The team, led by Kevin Plaxco at the University of California at Santa Barbara, US, developed a small molecule sensor based on aptamer technology. Aptamers are DNA strands designed to recognise specific molecules. The technology was coupled with an electrochemical system that translated the molecular recognition event into an electrical signal.
The researchers combined a methylene blue redox tag with an aptamer sequence known to recognise cocaine molecules. When the DNA, immobilised on a gold surface, wraps around the cocaine molecule, it brings the blue tag into proximity with the surface to create a detectable electrochemical signal in seconds.

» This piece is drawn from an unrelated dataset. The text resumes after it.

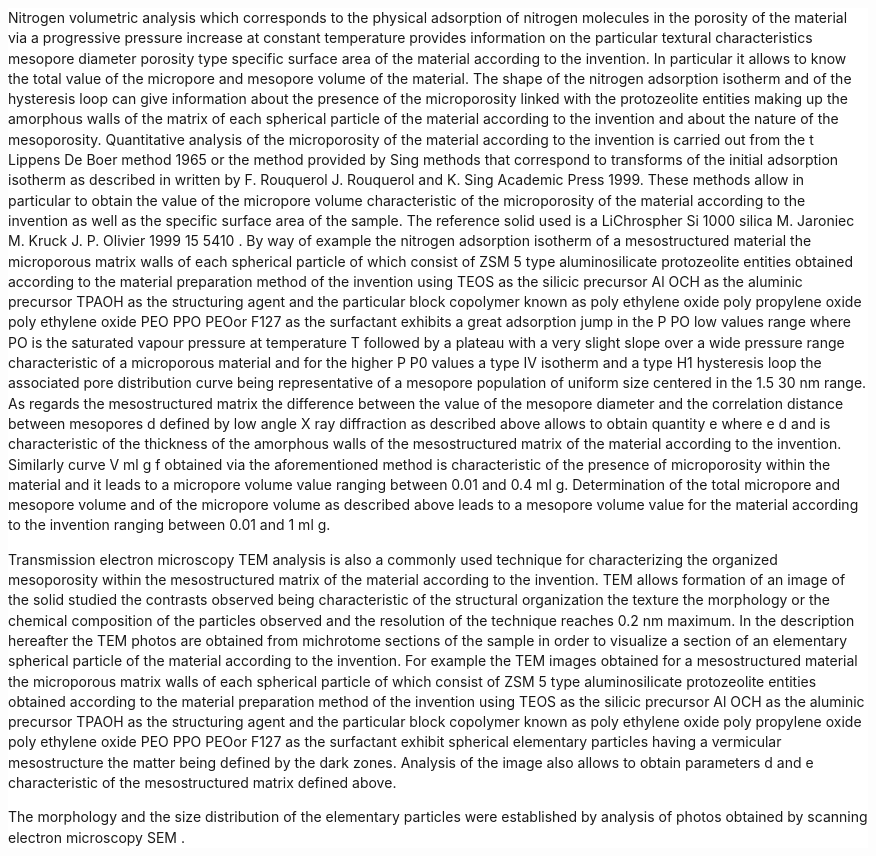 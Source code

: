 Nitrogen volumetric analysis which corresponds to the physical adsorption of nitrogen molecules in the porosity of the material via a progressive pressure increase at constant temperature provides information on the particular textural characteristics mesopore diameter porosity type specific surface area of the material according to the invention. In particular it allows to know the total value of the micropore and mesopore volume of the material. The shape of the nitrogen adsorption isotherm and of the hysteresis loop can give information about the presence of the microporosity linked with the protozeolite entities making up the amorphous walls of the matrix of each spherical particle of the material according to the invention and about the nature of the mesoporosity. Quantitative analysis of the microporosity of the material according to the invention is carried out from the t Lippens De Boer method 1965 or the method provided by Sing methods that correspond to transforms of the initial adsorption isotherm as described in written by F. Rouquerol J. Rouquerol and K. Sing Academic Press 1999. These methods allow in particular to obtain the value of the micropore volume characteristic of the microporosity of the material according to the invention as well as the specific surface area of the sample. The reference solid used is a LiChrospher Si 1000 silica M. Jaroniec M. Kruck J. P. Olivier 1999 15 5410 . By way of example the nitrogen adsorption isotherm of a mesostructured material the microporous matrix walls of each spherical particle of which consist of ZSM 5 type aluminosilicate protozeolite entities obtained according to the material preparation method of the invention using TEOS as the silicic precursor Al OCH as the aluminic precursor TPAOH as the structuring agent and the particular block copolymer known as poly ethylene oxide poly propylene oxide poly ethylene oxide PEO PPO PEOor F127 as the surfactant exhibits a great adsorption jump in the P PO low values range where PO is the saturated vapour pressure at temperature T followed by a plateau with a very slight slope over a wide pressure range characteristic of a microporous material and for the higher P P0 values a type IV isotherm and a type H1 hysteresis loop the associated pore distribution curve being representative of a mesopore population of uniform size centered in the 1.5 30 nm range. As regards the mesostructured matrix the difference between the value of the mesopore diameter and the correlation distance between mesopores d defined by low angle X ray diffraction as described above allows to obtain quantity e where e d and is characteristic of the thickness of the amorphous walls of the mesostructured matrix of the material according to the invention. Similarly curve V ml g f obtained via the aforementioned method is characteristic of the presence of microporosity within the material and it leads to a micropore volume value ranging between 0.01 and 0.4 ml g. Determination of the total micropore and mesopore volume and of the micropore volume as described above leads to a mesopore volume value for the material according to the invention ranging between 0.01 and 1 ml g.

Transmission electron microscopy TEM analysis is also a commonly used technique for characterizing the organized mesoporosity within the mesostructured matrix of the material according to the invention. TEM allows formation of an image of the solid studied the contrasts observed being characteristic of the structural organization the texture the morphology or the chemical composition of the particles observed and the resolution of the technique reaches 0.2 nm maximum. In the description hereafter the TEM photos are obtained from michrotome sections of the sample in order to visualize a section of an elementary spherical particle of the material according to the invention. For example the TEM images obtained for a mesostructured material the microporous matrix walls of each spherical particle of which consist of ZSM 5 type aluminosilicate protozeolite entities obtained according to the material preparation method of the invention using TEOS as the silicic precursor Al OCH as the aluminic precursor TPAOH as the structuring agent and the particular block copolymer known as poly ethylene oxide poly propylene oxide poly ethylene oxide PEO PPO PEOor F127 as the surfactant exhibit spherical elementary particles having a vermicular mesostructure the matter being defined by the dark zones. Analysis of the image also allows to obtain parameters d and e characteristic of the mesostructured matrix defined above.

The morphology and the size distribution of the elementary particles were established by analysis of photos obtained by scanning electron microscopy SEM .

’Two high-school students who joined the lab last summer for work experience learned to build these devices within a week and recorded the dose-response curve shown in the paper. That’s how easy it is to make and use these sensors,’ Plaxco told Chemistry World. The test is 200 times more sensitive than the Scott test, which is commonly used by police and customs, say the researchers. And it is more difficult to mask by contaminants, they add.

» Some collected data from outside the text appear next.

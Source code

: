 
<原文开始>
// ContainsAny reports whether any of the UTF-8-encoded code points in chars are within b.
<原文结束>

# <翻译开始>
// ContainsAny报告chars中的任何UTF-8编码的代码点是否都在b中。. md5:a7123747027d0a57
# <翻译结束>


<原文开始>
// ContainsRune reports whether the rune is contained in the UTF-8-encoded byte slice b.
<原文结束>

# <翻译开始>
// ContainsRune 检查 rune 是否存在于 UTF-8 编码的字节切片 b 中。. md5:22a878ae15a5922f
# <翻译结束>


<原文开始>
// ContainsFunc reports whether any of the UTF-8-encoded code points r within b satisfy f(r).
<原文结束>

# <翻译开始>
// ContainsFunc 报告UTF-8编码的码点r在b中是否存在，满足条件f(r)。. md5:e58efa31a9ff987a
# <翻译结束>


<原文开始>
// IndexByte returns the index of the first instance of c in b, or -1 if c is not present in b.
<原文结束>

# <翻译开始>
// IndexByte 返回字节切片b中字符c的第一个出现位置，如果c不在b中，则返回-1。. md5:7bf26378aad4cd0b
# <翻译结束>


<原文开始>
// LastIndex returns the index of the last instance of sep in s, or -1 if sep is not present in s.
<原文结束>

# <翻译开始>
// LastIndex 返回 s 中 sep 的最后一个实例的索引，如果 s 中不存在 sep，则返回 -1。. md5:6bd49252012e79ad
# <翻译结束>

The same technique can be applied to many molecules beyond cocaine, said Alan Heeger, winner of the 2000 Nobel prize for chemistry, on whose work the technique is partly based. 'A whole class of biosensors can be based on this concept,’ said Heeger.
Ciara O’Sullivan from the Universitat Rovira iVirgili, Spain, is equally enthusiastic about the work. ’The true beauty of the approach is that the only end-user intervention required is to add sample and wait a couple of seconds for the response,’ O’Sullivan told Chemistry World. ’No washing, no mixing, no incubations - sublime simplicity!’